Hi 1!
Interesting case. Questions:
- Are the cameras sending frames with their own Panasonic ethernet MACs as well?
- Did they ever work without causing a violation?
- Have the cameras been defaulted since the violations?
- Do you have the Cisco Sticky Mac configuration set to shut the port down on violation?
One thing you could try is setting the switch to not shutdown the port but just deny and log the violations, just temporarily. That way you would be able to see if its just on boot-up and/or how frequent the packets are being sent out.
If you can put the camera on an isolated test network with just a PC then you could run wireshark on the PC and see what protocols and messages the spoofed ethernet address is sending. You may be able to get this eaiser thru the switch, but it wasn't obvious to me how to get more then the violation information you shared.

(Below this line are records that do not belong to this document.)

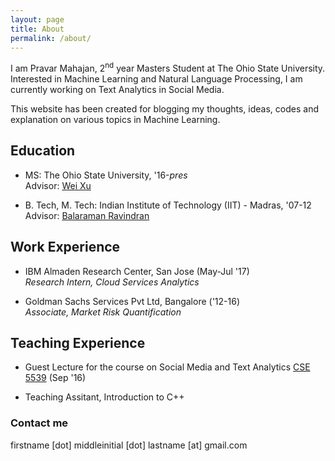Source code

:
 ```yaml
---
layout: page
title: About
permalink: /about/
---
```


I am Pravar Mahajan, 2<sup>nd</sup> year Masters Student at The Ohio State University. Interested in Machine Learning and Natural Language Processing, I am currently working on Text Analytics in Social Media.

This website has been created for blogging my thoughts, ideas, codes and explanation on various topics in Machine Learning. 

## Education
* MS: The Ohio State University, '16-_pres_<br>
Advisor: [Wei Xu](https://cocoxu.github.io/)
 
* B. Tech, M. Tech: Indian Institute of Technology (IIT) - Madras, '07-12<br>
Advisor: [Balaraman Ravindran](http://www.cse.iitm.ac.in/~ravi/)

## Work Experience
* IBM Almaden Research Center, San Jose (May-Jul '17) <br>
_Research Intern, Cloud Services Analytics_

* Goldman Sachs Services Pvt Ltd, Bangalore ('12-16) <br>
_Associate, Market Risk Quantification_

## Teaching Experience
* Guest Lecture for the course on Social Media and Text Analytics [CSE 5539](http://socialmedia-class.org/) (Sep '16)

* Teaching Assitant, Introduction to C++

### Contact me
firstname [dot] middleinitial [dot] lastname [at] gmail.com
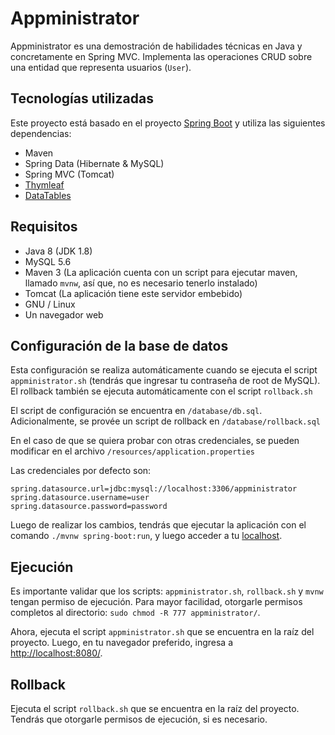 # Appministrator

Appministrator es una demostración de habilidades técnicas en Java y concretamente en Spring MVC. Implementa las operaciones CRUD sobre una entidad que representa usuarios (`User`).

## Tecnologías utilizadas
Este proyecto está basado en el proyecto [Spring Boot](http://projects.spring.io/spring-boot/) y utiliza las siguientes dependencias:
- Maven
- Spring Data (Hibernate & MySQL)
- Spring MVC (Tomcat)
- [Thymleaf](http://www.thymeleaf.org/)
- [DataTables](https://datatables.net/)

## Requisitos
- Java 8 (JDK 1.8)
- MySQL 5.6
- Maven 3 (La aplicación cuenta con un script para ejecutar maven, llamado `mvnw`, así que, no es necesario tenerlo instalado)
- Tomcat (La aplicación tiene este servidor embebido)
- GNU / Linux
- Un navegador web

## Configuración de la base de datos
Esta configuración se realiza automáticamente cuando se ejecuta el script `appministrator.sh` (tendrás que ingresar tu contraseña de root de MySQL). El rollback también se ejecuta automáticamente con el script `rollback.sh`

El script de configuración se encuentra en `/database/db.sql`. Adicionalmente, se provée un script de rollback en `/database/rollback.sql`

En el caso de que se quiera probar con otras credenciales, se pueden modificar en el archivo `/resources/application.properties`

Las credenciales por defecto son:

```
spring.datasource.url=jdbc:mysql://localhost:3306/appministrator
spring.datasource.username=user
spring.datasource.password=password
```

Luego de realizar los cambios, tendrás que ejecutar la aplicación con el comando `./mvnw spring-boot:run`, y luego acceder a tu [localhost](http://localhost:8080/).

## Ejecución
Es importante validar que los scripts: `appministrator.sh`, `rollback.sh` y `mvnw` tengan permiso de ejecución. Para mayor facilidad, otorgarle permisos completos al directorio: `sudo chmod -R 777 appministrator/`.

Ahora, ejecuta el script `appministrator.sh` que se encuentra en la raíz del proyecto. Luego, en tu navegador preferido, ingresa a [http://localhost:8080/](http://localhost:8080/).

## Rollback
Ejecuta el script `rollback.sh` que se encuentra en la raíz del proyecto. Tendrás que otorgarle permisos de ejecución, si es necesario.
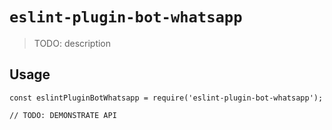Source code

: # `eslint-plugin-bot-whatsapp`

> TODO: description

## Usage

```
const eslintPluginBotWhatsapp = require('eslint-plugin-bot-whatsapp');

// TODO: DEMONSTRATE API
```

Going further, if you could enable telnet or ssh on panosonic camera, you should be able to track down the actual process that is spoofing using tcpdump and netstat etc.
btw, I HAVE actually seen cameras use more than one ethernet address breifly during boot (and not just on dual wired/wireless cameras). Both an Axis camera I have and an Everfocus one start out with a different MAC for just a few seconds before switching to the 'real' one on the label.
That said, the MAC addresses always have the same OUI, so this seems different.
Finally, OUI 00:00:40 is really ancient, it's actually the 65th OUI ever issued; the first ten went right to Xerox (surprise), and Applicon went out of business long before the camera was ever made.
Super long shot: Applicon's assets eventually ended up being owned by Siemens AG. So its possible that they sold it or are using it themselves.